Privacy by default, not surveillance. Self-governance of data is fundamental to the equitable functioning of the internet. We must all have the agency to determine how, for what purposes, when and for how long our data is used, shared, and saved.
Responsible Data Principles
Source: Responsible Data
- Power dynamics: The least powerful actors in any situation are often the first to see unintended consequences of data collected about them.
- Diversity and bias: Considering questions like, “who makes the decisions? What perspectives are missing?
- Unknown unknowns: We can’t see into the future, but we can build in checks and balances to alert us if something unexpected is happening.
- Precautionary principle: Just because we can use data in a certain way, doesn’t necessarily mean we should. If we can’t sufficiently evaluate the risk and understand the harms when handling data
- Thoughtful innovation: For new ideas to have the best possible chance of succeeding – and for everyone to benefit from those new ideas and projects – innovation needs to be approached with care and thought, not just speed.
- Holding ourselves to higher standards: In many cases, legal and regulatory frameworks have not yet caught up to the real-world effects of data and technology.
- Building better behaviours: There is no one-size-fits-all for RD. Existing culture, context and behaviours change the implications and ways in which data is used.
Principles for digital-ready policies
Source: European Union
User-centric processes ready for automation
- Policies affect various business processes. These business processes will in many cases be supported by digital technologies by default.
- IT can be an enabler for simplification and automation for business processes to be partially or completely executed through digital technology.
- Analyse the business processes of the different stakeholders affected by the policy. Focus on user-centricity as this is also the guiding principle for the IT implementation.
Digital policies
- When designing the policy, it is imperative to assess the consistency and interaction with existing legislation and with on-going policy developments on digital topics
- Consider the existing IT investments projects
Once-only principle and reuse of data
- The Once-Only Principle should allow public administrations to reuse, or share, data and documents that people have already supplied, in a transparent and secure way.
- Policymakers should know the data assets linked to their policies and aim to remove obstacles to sharing, combining and reusing these data assets.

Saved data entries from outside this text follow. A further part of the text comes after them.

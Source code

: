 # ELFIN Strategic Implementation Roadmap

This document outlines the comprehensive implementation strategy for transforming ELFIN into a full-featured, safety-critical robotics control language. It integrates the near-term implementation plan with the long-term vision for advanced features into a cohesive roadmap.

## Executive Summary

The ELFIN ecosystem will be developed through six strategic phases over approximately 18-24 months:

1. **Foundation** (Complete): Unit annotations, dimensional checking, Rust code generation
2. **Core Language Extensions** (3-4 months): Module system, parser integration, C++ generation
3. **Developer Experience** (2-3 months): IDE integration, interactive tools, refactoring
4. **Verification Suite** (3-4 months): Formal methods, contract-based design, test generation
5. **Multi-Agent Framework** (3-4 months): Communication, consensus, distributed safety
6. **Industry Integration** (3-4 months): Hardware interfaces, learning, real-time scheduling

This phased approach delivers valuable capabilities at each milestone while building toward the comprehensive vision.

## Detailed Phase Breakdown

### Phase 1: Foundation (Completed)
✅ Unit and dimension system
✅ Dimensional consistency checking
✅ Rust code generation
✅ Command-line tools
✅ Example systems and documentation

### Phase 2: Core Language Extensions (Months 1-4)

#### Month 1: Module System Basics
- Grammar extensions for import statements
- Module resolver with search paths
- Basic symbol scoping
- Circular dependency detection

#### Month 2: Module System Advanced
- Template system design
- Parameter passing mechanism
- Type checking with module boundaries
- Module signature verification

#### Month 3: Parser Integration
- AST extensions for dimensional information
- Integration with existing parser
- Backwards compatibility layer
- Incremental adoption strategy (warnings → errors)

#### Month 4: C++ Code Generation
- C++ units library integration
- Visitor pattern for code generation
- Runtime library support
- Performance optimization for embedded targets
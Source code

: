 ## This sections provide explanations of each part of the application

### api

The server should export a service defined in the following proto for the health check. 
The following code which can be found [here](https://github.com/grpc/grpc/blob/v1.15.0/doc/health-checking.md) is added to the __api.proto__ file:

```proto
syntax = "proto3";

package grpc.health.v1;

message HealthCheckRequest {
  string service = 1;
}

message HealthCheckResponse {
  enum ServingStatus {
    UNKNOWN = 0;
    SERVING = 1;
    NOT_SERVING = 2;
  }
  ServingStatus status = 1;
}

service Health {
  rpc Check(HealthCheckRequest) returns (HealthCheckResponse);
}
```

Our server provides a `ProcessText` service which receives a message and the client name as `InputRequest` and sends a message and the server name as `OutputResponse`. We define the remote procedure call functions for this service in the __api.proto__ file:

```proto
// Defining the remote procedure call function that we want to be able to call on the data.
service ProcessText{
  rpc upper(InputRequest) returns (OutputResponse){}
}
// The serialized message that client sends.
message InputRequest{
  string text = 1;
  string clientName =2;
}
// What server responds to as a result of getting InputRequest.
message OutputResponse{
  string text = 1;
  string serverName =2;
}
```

- Reusing concepts helps not only consistency but also reuse of data across sectors.
Evolving IT landscape
- When designing the policy options, policymakers should involve IT experts to analyse the capabilities provided by the existing IT landscape.
- Reusing existing ICT solutions could reduce costs and accelerate implementation. IT experts may consider the reuse of open source interoperable solutions available on Joinup, a collaborative platform created by the European Commission.
Innovation and technologies
- Digital technologies give opportunities to respond to old problems in new ways for better outcomes and provide more added value to citizens.
- A digital-ready policy which is designed in a forward-looking manner, (e.g. to allow for future expected changes in the further uptake or development of technology will also potentially save future costs.
- Policymakers should consider the high costs of phasing-out IT-legacy systems without preventing innovation and new digital approaches to develop. They should also ensure to have the right level of digital skills and IT experts in the IT landscape where the policy will be implemented.
Digital-ready drafting
- Set out clear rules in the legislative act while keeping those rules future-proof to technical development.
- Consider the need for a clear governance for shared IT systems.
- Use simple, precise and concise wording - especially for the parts that are likely to be automated - the digital-ready terms are as clear as code.
- Reuse existing concepts from your policy domain and ensure alignment with those in related policy sectors thus ensuring interoperability.